Auf der Insel Barro Colorado in Panama fanden Yack und Fullard nachtaktive Schmetterlinge, die auf ihren Flügeln Sensoren besitzen, mit denen sie die von Fledermäusen ausgesandten Ultraschallsignale empfangen können. Diese Ultraschalltechnik benutzen Fledermäuse als Radargerät, um sich in der Dunkelheit zurechtzufinden und ihre Beute zu lokalisieren. Wenn die Biologen nachtaktive Schmetterlinge simulierten Ultraschallauten aussetzten, ähnlich denen von Fledermäusen, vollführten die Insekten Fluchtmanöver, um den scheinbar angreifenden Flederäusen zu entkommen: Sie flogen Loopings und Spiralen, gingen auf Steil- oder Sturzflug. Bisher waren Wissenschaftler der Meinung, die Ultraschallsensorik sei ein üblicher Verteidigungs- und Warnmechanismus für Nachtfalter und andere nachtaktive Insekten, aber nicht für Tagfalter.

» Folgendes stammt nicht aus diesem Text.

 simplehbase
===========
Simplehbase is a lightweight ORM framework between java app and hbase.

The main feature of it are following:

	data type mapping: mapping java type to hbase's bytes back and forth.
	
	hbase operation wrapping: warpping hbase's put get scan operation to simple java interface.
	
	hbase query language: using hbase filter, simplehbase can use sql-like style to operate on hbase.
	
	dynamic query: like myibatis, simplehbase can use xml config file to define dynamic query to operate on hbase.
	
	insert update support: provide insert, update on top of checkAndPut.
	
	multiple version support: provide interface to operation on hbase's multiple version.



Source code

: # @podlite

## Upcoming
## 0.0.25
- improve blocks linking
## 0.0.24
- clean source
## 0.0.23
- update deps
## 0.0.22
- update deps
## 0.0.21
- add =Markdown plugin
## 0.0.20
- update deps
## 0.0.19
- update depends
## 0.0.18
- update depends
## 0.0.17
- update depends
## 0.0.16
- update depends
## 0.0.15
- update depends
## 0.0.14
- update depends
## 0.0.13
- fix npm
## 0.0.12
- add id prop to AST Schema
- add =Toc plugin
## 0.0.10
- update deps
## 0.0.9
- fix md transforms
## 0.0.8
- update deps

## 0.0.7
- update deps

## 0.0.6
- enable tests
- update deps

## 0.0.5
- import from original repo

"Die Entdeckung dieser Tagfalter mit ultraschallempfindlichen Ohren ist bemerkenswert", sagt Fullard. "Fledermäuse übten eindeutig einen starken selektiven Druck auf die Entwicklung solcher Ohren aus." Ob diese Hörorgane nun ein Überbleibsel aus der Vergangenheit sind und später verloren gingen, oder sich erst nach der Aufspaltung in Tag- und Nachtfalter entwickelten, können die Wissenschaftler noch nicht mit Sicherheit sagen.

Die tagaktiven Schmetterlinge sind dem Räuberdruck der Fledermäuse jedenfalls erfolgreich entkommen. Um sich aber gegen andere Feinde wie zum Beispiel Vögel zu schützen, mußten sie ausgeklügelte visuelle Warnsysteme entwickeln.